§ **Problem to work on**
Scanning the entries below, copy every line that contains the word "files".

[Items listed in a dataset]
Segment Open

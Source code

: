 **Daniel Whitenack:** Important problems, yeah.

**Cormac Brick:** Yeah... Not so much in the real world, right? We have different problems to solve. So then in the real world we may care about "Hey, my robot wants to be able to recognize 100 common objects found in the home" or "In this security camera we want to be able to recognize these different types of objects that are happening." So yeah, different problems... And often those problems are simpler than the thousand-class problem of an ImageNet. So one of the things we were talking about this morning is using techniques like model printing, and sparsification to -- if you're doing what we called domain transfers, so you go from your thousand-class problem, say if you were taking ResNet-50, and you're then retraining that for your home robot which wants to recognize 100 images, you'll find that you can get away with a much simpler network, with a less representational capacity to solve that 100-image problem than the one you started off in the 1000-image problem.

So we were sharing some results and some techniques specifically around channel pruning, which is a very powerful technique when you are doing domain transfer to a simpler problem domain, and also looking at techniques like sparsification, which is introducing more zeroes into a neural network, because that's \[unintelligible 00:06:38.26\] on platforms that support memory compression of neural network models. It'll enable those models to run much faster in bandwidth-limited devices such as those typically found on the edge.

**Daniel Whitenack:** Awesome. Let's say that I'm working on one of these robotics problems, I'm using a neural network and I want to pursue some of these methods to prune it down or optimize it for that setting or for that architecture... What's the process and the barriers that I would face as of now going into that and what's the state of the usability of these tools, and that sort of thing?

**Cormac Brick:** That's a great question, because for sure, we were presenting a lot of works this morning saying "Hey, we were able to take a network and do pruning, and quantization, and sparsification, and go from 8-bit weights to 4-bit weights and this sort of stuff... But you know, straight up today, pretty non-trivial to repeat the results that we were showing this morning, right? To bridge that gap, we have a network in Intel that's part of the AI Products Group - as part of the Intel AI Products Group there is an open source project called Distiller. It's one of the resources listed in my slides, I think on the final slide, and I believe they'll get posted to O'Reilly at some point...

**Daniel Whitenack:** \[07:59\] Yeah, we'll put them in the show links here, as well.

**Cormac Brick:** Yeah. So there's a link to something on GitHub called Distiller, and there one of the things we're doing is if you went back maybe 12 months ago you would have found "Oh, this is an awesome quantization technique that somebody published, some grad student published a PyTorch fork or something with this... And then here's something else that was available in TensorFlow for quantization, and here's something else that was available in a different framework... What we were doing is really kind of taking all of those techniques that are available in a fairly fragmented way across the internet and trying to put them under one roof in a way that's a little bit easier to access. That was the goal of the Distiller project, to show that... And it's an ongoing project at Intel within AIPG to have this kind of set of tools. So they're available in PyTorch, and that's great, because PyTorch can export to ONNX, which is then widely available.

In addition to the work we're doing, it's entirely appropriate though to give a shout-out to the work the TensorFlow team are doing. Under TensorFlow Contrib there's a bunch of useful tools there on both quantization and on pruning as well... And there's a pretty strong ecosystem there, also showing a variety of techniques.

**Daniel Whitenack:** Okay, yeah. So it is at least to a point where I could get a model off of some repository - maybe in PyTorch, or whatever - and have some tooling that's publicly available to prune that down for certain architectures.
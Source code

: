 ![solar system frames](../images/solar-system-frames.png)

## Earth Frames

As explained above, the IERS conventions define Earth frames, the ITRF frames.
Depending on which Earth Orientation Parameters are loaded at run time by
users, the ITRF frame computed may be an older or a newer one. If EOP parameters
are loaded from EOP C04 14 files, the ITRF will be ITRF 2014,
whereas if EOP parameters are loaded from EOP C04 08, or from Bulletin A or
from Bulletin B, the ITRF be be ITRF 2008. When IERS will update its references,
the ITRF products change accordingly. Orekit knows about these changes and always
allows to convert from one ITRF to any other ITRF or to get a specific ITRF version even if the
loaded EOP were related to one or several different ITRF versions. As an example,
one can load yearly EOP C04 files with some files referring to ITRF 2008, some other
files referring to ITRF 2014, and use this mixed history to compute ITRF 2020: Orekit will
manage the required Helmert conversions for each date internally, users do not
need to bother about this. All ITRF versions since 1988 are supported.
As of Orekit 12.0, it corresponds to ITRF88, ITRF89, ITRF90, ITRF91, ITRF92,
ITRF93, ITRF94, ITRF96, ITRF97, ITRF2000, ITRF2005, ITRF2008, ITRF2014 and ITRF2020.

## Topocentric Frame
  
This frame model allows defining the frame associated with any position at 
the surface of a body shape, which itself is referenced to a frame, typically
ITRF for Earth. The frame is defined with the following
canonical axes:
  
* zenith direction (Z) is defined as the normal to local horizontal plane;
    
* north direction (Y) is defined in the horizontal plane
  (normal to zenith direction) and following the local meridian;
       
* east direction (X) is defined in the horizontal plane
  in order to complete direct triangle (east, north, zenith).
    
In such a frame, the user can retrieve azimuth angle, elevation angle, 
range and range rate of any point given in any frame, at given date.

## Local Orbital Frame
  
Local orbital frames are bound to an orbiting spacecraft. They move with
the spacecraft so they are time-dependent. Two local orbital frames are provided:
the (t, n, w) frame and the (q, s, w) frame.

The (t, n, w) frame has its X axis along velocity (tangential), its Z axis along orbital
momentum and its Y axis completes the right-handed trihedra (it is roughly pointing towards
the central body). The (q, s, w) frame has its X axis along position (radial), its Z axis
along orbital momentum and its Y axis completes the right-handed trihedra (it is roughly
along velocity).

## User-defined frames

Segment Closed

§ **Task output**
are loaded from EOP C04 14 files, the ITRF will be ITRF 2014,
one can load yearly EOP C04 files with some files referring to ITRF 2008, some other
files referring to ITRF 2014, and use this mixed history to compute ITRF 2020: Orekit will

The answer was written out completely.